1. Je suis très attaché à l'expression exacte, "l'herméneutique de la réforme", non seulement par souci d'exactitude, mais aussi parce que cette expression fait droit au caractère composite de l'intention officielle, de l'objectif officiel du Concile : notamment, la réforme des structures et des relations de l'Eglise, et non la continuité sans renouveau, ou le renouveau sans continuité.
2. Il y a des réformes sans succès, ou, en tout cas, des réformes sans succès immédiat ou intégral, mais il n'y a pas de réformes sans prise de risques, en l'occurrence, sans prise de risques considérables, ad intra et ad extra ; entre autres risques, il y a ceux-ci :
- le risque du "pas assez" ou le risque du "beaucoup trop",
- le risque de ne pas être compris ou le risque d'être compris sans être suivi,
- le risque d'être contré, y compris par ceux-là mêmes qui disent que le fait qu'ils aient bien compris l'esprit de la réforme les dispense de l'exigence, de l'obligation, de suivre la lettre de la réforme.
3. La possibilité de prendre en compte puis de mettre en oeuvre l'expression exacte, "l'herméneutique de la réforme", est pour moi synonyme d'une possibilité de procéder, de recourir, à une herméneutique, nécessaire et préalable à une analyse, à une appréciation, en un mot : à une évaluation, d'une prise de risques doctrinaux, liturgiques, pastoraux, ce qui permet, sans "angéliser" ni "diaboliser" qui ou quoi que ce soit, d'identifier et de localiser
- ce qui a été plutôt couronné de succès
et
- ce qui a été plutôt sanctionné par l'échec,
en aval ou au sortir de cette prise de risques.
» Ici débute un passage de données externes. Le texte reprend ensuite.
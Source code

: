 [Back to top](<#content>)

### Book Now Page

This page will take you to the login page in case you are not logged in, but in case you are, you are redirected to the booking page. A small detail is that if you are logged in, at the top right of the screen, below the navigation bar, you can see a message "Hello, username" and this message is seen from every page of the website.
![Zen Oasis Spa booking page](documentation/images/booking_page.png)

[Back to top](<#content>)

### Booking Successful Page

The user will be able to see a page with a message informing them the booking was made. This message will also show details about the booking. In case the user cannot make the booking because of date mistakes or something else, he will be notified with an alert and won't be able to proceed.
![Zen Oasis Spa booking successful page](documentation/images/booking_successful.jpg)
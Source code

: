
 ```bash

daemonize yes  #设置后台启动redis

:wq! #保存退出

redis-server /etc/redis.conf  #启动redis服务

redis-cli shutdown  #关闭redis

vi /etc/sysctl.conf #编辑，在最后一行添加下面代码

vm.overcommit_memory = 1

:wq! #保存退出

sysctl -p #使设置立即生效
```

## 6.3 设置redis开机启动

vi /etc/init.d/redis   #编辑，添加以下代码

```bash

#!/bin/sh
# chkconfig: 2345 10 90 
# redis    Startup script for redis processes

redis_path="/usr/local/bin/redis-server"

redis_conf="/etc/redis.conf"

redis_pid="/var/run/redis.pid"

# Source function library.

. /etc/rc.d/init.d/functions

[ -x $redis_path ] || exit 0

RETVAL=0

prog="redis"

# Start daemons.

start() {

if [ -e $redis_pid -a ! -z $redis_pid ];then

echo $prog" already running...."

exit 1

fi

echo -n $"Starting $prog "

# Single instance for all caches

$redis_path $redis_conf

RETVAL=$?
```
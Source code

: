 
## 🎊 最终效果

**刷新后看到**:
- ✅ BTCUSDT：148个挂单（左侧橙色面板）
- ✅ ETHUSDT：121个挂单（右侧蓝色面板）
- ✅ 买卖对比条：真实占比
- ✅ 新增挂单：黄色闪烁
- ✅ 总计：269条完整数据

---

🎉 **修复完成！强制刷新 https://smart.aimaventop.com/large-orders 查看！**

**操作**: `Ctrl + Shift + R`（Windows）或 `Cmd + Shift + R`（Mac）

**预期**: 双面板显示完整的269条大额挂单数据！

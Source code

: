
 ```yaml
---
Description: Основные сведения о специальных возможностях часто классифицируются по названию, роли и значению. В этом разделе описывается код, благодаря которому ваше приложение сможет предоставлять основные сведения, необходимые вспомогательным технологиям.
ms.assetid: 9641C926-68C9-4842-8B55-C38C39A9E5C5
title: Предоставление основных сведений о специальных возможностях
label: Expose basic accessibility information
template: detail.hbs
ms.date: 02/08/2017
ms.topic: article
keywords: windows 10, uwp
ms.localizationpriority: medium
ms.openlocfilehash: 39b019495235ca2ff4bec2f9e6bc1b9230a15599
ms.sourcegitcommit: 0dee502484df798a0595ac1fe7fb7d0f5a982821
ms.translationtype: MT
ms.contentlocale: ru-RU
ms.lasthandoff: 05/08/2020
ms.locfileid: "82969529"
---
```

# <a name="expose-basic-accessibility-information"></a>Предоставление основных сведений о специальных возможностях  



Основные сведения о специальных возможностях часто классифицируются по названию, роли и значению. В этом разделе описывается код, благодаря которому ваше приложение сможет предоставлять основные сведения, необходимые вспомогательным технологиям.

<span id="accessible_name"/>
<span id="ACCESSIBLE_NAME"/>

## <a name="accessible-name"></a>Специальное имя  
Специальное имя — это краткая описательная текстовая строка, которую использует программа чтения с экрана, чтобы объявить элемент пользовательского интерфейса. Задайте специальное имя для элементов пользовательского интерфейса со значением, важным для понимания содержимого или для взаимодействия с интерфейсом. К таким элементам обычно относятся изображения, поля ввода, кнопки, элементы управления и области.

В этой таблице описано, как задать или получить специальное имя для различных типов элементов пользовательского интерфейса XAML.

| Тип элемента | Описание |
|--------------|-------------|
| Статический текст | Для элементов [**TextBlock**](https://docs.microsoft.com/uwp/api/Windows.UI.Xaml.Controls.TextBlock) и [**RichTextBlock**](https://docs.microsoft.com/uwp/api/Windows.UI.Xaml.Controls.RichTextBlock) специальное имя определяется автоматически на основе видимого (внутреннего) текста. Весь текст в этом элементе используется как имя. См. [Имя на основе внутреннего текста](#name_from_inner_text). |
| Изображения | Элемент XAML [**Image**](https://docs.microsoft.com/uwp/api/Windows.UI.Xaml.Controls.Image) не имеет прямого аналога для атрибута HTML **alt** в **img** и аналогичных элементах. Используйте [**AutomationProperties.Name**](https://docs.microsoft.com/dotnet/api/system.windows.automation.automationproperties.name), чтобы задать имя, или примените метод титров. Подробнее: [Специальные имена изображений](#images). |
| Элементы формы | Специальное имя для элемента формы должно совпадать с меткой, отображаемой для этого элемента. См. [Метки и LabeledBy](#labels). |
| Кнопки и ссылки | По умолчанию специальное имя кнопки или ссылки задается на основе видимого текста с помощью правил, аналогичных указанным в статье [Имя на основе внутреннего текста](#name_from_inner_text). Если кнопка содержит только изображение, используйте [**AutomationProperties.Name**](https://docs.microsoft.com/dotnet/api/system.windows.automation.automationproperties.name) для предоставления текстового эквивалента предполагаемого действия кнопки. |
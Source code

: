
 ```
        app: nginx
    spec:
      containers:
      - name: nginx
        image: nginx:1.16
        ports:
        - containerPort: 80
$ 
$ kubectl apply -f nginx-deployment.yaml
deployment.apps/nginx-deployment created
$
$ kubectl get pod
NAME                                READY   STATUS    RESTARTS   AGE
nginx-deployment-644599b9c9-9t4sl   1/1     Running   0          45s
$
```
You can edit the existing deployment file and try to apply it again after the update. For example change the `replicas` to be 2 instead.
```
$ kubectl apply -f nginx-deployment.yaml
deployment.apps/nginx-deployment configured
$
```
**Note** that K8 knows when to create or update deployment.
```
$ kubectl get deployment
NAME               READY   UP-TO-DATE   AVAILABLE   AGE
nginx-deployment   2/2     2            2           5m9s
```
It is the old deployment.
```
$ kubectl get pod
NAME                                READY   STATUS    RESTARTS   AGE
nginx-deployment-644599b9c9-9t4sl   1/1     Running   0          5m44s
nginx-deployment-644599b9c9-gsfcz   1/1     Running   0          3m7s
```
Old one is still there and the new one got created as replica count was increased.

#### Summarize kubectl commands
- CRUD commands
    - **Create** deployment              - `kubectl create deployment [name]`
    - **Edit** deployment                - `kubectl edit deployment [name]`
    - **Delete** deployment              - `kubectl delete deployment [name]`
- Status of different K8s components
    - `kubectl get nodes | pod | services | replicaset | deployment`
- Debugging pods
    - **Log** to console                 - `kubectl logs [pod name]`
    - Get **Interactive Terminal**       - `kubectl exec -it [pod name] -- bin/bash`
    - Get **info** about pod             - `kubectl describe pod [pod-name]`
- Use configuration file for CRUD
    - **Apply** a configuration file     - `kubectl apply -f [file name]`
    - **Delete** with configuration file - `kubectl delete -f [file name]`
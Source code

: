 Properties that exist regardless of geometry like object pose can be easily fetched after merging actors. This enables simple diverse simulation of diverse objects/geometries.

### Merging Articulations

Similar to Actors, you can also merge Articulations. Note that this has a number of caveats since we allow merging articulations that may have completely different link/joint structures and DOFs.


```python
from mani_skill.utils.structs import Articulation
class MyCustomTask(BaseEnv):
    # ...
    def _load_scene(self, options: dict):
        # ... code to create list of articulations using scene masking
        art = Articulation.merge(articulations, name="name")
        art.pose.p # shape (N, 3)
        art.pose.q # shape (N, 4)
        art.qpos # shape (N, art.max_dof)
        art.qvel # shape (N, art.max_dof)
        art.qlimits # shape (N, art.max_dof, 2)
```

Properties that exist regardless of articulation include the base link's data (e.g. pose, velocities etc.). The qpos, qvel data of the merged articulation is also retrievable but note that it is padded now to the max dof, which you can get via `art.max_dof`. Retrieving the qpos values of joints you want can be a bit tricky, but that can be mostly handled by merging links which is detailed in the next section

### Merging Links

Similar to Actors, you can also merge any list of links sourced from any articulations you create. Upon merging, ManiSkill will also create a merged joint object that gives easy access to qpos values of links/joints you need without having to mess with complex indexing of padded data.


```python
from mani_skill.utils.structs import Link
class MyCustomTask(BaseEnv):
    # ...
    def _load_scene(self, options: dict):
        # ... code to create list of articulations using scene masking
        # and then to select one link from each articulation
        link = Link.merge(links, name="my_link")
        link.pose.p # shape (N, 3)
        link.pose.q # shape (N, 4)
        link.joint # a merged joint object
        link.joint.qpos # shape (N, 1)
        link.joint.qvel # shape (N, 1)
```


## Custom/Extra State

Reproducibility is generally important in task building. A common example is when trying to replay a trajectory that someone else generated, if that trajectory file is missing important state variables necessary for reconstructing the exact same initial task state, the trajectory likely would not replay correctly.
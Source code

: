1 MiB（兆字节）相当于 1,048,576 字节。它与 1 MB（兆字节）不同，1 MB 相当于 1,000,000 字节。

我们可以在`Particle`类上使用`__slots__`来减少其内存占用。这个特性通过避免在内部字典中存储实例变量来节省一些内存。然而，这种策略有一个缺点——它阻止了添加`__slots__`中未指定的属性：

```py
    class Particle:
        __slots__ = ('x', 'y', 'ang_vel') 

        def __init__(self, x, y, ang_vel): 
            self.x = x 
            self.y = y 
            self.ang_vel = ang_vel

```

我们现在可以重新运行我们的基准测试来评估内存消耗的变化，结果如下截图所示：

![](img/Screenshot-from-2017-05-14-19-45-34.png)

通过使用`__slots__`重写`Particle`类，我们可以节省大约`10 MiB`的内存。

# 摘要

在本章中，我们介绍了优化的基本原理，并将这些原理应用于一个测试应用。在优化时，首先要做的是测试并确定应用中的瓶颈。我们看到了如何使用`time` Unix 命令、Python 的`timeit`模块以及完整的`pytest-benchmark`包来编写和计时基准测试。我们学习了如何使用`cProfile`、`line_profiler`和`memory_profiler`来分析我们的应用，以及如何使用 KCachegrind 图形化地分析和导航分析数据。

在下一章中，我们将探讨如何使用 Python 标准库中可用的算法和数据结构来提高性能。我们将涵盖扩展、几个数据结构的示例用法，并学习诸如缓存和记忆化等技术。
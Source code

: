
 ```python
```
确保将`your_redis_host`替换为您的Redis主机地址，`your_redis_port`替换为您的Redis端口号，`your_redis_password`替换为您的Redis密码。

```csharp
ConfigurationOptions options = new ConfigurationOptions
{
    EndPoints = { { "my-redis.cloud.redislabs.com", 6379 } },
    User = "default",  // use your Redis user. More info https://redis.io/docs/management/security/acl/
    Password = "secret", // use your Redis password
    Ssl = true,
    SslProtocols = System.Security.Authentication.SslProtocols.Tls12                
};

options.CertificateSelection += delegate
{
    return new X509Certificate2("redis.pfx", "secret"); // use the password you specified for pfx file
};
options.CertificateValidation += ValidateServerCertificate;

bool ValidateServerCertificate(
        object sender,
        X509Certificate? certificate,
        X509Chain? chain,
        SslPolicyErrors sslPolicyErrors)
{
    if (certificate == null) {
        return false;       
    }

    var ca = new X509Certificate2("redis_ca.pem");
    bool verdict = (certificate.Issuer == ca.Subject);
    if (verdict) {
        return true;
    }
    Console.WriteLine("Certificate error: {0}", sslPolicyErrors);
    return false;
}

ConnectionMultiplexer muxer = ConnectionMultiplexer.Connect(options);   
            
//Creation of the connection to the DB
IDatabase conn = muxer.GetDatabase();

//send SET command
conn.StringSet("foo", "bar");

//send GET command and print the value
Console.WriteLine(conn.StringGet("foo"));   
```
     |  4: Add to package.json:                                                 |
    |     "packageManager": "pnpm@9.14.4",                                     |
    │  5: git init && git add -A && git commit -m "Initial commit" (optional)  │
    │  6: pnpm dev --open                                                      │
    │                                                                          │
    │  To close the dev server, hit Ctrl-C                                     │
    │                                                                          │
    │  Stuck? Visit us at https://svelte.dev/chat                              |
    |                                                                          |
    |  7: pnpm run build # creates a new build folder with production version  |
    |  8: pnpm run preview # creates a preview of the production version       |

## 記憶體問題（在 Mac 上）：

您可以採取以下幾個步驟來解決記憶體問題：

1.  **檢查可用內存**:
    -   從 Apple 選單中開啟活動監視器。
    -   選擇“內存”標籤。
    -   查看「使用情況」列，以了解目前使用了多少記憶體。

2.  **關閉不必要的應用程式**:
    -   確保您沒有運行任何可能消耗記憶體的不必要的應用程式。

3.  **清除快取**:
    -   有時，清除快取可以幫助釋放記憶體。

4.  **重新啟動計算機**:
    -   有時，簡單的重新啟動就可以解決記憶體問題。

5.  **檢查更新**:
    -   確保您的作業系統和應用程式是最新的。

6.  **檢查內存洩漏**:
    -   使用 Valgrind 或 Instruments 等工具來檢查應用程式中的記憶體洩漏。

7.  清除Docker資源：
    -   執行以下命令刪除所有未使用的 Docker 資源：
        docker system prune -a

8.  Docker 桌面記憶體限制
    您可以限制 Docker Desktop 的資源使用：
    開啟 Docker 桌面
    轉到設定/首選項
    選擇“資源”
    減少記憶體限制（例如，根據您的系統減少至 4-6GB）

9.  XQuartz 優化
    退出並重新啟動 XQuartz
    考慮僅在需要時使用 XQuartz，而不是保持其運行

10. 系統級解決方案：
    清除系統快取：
4. Cela ne signifie pas que je réduis ma relation au Concile à une herméneutique, à une interprétation, la moins subjective possible, du fondement, du contenu, du devenir, des résultats, de cette prise de risques.
5. Je m'efforce ainsi de prendre également appui sur une explicitation, la plus objective possible, à caractère historique, de ce qui s'est passé, en amont immédiat, au moment du Concile, et en aval ultérieur au Concile.
6. Je considère en effet que l'appréciation du Concile, pour être la plus complète et la plus concrète possible, doit pouvoir reposer à la fois sur une interprétation à caractère philosophique et théologique ET sur une explicitation à caractère historique.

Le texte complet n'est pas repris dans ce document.